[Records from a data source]
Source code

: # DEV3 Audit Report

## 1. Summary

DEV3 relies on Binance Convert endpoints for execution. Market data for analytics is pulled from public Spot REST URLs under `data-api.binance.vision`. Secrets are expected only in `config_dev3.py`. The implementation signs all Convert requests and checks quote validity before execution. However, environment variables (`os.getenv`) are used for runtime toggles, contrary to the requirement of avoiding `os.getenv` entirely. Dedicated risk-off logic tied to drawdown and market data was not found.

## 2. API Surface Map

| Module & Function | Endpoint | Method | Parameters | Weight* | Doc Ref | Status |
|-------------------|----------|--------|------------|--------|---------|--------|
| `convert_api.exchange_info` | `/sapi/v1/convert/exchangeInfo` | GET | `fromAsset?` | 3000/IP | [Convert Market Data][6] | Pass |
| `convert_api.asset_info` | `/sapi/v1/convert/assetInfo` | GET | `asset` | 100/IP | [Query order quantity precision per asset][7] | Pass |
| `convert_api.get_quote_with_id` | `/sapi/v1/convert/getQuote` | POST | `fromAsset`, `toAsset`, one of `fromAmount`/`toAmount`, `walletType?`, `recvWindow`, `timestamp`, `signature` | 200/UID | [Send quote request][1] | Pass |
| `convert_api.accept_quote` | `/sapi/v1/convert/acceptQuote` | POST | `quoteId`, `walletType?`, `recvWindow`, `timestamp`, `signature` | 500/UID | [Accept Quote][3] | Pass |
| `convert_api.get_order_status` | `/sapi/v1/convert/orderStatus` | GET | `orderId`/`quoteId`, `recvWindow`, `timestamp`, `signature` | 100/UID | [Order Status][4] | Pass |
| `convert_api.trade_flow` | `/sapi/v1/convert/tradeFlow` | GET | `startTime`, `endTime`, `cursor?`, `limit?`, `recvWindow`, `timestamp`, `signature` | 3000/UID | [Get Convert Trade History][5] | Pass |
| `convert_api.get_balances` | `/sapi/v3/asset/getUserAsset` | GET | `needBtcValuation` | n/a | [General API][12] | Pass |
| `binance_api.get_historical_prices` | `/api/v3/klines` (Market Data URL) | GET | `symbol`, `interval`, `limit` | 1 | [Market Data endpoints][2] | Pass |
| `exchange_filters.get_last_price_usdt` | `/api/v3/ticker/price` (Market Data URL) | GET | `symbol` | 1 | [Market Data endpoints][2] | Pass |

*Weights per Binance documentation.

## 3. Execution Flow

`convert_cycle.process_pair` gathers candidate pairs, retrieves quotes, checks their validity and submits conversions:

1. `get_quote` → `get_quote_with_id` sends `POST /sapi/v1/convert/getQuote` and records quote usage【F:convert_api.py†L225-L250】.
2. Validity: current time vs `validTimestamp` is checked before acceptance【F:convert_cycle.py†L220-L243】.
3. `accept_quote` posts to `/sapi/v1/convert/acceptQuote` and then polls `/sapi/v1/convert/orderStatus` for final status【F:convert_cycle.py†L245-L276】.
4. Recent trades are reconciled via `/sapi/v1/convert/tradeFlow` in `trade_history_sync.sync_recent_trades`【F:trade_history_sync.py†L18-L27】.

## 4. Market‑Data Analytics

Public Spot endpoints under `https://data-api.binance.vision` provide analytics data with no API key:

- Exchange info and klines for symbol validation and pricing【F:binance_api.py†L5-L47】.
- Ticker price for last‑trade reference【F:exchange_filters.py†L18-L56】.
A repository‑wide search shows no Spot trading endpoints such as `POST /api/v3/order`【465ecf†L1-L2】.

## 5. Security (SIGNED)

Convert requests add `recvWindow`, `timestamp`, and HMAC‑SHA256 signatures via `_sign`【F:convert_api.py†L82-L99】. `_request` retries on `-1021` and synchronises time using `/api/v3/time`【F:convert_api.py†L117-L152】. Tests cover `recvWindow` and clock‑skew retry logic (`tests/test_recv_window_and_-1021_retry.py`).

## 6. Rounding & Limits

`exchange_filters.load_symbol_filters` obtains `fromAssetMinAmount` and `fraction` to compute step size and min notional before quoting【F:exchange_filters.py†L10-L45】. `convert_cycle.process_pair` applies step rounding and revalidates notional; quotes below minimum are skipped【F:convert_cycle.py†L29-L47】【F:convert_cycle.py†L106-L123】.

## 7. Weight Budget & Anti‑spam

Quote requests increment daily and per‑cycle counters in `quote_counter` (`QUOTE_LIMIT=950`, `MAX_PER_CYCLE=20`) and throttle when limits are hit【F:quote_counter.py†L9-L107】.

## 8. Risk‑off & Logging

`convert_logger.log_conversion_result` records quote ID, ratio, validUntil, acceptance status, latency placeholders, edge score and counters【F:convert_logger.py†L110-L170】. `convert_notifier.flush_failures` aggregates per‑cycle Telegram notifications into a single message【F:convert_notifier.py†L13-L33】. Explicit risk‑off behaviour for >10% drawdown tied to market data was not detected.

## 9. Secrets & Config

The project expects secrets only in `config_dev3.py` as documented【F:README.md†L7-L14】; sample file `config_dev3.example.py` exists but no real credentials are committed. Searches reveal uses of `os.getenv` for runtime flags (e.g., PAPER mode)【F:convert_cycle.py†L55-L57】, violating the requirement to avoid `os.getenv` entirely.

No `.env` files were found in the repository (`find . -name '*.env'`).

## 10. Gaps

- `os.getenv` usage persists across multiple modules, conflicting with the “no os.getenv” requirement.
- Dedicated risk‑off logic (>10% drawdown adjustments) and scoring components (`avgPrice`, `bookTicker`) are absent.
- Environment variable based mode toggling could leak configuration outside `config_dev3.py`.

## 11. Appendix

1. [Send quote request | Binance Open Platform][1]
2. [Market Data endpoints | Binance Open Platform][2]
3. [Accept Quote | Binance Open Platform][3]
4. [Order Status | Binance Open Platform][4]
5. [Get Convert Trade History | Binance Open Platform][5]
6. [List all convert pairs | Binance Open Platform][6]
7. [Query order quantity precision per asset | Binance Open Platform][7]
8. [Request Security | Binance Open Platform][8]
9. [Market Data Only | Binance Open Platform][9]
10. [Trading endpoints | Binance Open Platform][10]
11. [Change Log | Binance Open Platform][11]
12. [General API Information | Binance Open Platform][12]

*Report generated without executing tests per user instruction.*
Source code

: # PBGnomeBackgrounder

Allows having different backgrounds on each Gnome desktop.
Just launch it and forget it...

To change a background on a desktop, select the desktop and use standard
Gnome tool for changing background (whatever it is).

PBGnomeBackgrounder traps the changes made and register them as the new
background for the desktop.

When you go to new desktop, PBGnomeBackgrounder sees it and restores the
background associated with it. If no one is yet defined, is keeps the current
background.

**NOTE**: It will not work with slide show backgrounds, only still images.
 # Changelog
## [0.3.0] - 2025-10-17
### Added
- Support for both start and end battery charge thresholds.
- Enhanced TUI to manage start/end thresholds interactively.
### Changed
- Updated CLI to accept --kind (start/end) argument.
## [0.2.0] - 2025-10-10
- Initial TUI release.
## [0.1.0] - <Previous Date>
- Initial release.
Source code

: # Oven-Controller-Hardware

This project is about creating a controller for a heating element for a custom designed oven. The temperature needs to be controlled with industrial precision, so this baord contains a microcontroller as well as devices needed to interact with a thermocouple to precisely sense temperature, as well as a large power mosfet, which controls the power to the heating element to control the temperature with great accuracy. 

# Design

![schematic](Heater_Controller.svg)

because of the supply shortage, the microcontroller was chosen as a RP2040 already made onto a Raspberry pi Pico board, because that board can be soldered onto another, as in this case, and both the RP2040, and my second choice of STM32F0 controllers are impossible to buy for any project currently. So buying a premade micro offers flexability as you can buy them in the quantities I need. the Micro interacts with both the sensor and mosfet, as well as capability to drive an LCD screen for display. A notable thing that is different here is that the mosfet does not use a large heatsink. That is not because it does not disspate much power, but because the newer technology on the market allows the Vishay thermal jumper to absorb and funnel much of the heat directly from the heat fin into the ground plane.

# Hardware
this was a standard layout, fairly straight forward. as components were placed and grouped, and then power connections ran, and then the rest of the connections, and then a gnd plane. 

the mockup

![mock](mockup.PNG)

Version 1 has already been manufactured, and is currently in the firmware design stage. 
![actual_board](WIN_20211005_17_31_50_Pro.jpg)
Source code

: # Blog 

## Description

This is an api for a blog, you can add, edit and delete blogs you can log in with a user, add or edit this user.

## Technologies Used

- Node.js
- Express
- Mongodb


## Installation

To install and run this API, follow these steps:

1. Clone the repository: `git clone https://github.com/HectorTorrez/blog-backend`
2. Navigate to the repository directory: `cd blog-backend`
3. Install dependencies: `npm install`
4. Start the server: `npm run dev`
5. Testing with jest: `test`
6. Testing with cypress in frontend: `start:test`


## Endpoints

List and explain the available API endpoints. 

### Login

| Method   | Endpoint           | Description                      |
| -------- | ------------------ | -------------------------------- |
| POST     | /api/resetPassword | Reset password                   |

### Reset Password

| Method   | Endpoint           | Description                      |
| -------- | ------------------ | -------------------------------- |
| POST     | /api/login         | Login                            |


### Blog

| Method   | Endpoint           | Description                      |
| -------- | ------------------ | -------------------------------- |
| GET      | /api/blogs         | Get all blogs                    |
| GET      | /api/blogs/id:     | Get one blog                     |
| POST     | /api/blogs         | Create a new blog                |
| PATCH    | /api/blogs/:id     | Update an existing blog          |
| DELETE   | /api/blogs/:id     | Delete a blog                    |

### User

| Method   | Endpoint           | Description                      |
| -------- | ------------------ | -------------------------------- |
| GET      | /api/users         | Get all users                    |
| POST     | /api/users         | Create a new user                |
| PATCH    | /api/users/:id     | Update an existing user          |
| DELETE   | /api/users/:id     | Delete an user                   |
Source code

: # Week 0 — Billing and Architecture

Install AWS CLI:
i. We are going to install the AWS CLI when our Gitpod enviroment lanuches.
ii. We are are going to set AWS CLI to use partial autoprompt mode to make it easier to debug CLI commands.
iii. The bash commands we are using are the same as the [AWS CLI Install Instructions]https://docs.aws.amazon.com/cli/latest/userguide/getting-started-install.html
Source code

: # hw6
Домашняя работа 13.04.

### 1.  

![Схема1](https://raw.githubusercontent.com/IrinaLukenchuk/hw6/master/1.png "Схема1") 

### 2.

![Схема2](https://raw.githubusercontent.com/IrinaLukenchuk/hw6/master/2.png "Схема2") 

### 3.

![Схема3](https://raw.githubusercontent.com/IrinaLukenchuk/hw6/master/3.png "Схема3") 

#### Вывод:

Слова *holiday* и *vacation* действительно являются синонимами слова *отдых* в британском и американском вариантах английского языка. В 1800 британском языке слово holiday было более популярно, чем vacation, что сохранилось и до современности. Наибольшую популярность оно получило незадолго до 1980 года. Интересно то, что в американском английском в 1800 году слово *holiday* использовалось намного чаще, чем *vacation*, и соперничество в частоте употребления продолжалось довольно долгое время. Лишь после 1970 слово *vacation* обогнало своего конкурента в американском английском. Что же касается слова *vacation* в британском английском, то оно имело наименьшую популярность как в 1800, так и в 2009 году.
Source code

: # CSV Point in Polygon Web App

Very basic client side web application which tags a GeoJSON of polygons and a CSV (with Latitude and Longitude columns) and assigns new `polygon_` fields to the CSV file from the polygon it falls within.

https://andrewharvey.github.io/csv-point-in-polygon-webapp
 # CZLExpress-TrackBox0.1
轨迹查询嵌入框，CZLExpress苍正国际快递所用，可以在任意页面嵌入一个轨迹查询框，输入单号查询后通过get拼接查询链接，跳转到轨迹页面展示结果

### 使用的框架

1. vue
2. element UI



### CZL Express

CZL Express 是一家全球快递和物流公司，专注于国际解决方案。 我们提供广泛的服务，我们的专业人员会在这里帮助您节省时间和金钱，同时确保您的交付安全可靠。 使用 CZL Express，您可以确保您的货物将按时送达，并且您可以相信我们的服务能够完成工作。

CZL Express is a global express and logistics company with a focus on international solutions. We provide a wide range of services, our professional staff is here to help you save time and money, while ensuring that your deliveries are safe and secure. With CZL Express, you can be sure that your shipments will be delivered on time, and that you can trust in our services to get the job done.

Your goal
Every line holding the string "PBGnomeBackgrounder" should be copied here, so please find those lines in the data.

Written solution
: # PBGnomeBackgrounder
PBGnomeBackgrounder traps the changes made and register them as the new
When you go to new desktop, PBGnomeBackgrounder sees it and restores the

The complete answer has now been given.